WORK TO COMPLETE: What is needed here is an exact transcription of the entries that follow.

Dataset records
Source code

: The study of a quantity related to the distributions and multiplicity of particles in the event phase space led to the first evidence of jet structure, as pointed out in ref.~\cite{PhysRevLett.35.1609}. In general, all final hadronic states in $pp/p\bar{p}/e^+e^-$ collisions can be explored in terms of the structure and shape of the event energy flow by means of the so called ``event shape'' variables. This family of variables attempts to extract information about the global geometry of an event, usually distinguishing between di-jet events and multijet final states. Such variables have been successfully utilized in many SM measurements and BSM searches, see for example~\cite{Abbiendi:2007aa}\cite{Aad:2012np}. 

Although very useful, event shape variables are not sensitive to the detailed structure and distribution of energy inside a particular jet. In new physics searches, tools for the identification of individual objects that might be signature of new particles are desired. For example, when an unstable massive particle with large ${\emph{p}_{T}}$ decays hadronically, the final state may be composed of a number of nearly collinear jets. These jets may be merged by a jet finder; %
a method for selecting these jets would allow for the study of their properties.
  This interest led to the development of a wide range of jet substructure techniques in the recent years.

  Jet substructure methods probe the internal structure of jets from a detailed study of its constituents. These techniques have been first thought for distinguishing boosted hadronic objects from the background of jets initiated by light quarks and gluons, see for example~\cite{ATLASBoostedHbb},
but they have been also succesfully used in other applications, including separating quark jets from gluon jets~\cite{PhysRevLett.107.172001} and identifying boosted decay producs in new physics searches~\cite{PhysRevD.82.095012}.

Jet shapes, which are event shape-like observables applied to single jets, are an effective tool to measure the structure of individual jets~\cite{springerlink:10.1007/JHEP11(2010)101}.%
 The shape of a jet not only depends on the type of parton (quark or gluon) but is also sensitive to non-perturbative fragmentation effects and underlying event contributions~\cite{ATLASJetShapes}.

EXERCISE RESPONSE:
Source code

: The study of a quantity related to the distributions and multiplicity of particles in the event phase space led to the first evidence of jet structure, as pointed out in ref.~\cite{PhysRevLett.35.1609}. In general, all final hadronic states in $pp/p\bar{p}/e^+e^-$ collisions can be explored in terms of the structure and shape of the event energy flow by means of the so called ``event shape'' variables. This family of variables attempts to extract information about the global geometry of an event, usually distinguishing between di-jet events and multijet final states. Such variables have been successfully utilized in many SM measurements and BSM searches, see for example~\cite{Abbiendi:2007aa}\cite{Aad:2012np}. 

Although very useful, event shape variables are not sensitive to the detailed structure and distribution of energy inside a particular jet. In new physics searches, tools for the identification of individual objects that might be signature of new particles are desired. For example, when an unstable massive particle with large ${\emph{p}_{T}}$ decays hadronically, the final state may be composed of a number of nearly collinear jets. These jets may be merged by a jet finder; %
a method for selecting these jets would allow for the study of their properties.
  This interest led to the development of a wide range of jet substructure techniques in the recent years.

  Jet substructure methods probe the internal structure of jets from a detailed study of its constituents. These techniques have been first thought for distinguishing boosted hadronic objects from the background of jets initiated by light quarks and gluons, see for example~\cite{ATLASBoostedHbb},
but they have been also succesfully used in other applications, including separating quark jets from gluon jets~\cite{PhysRevLett.107.172001} and identifying boosted decay producs in new physics searches~\cite{PhysRevD.82.095012}.

Jet shapes, which are event shape-like observables applied to single jets, are an effective tool to measure the structure of individual jets~\cite{springerlink:10.1007/JHEP11(2010)101}.%
 The shape of a jet not only depends on the type of parton (quark or gluon) but is also sensitive to non-perturbative fragmentation effects and underlying event contributions~\cite{ATLASJetShapes}.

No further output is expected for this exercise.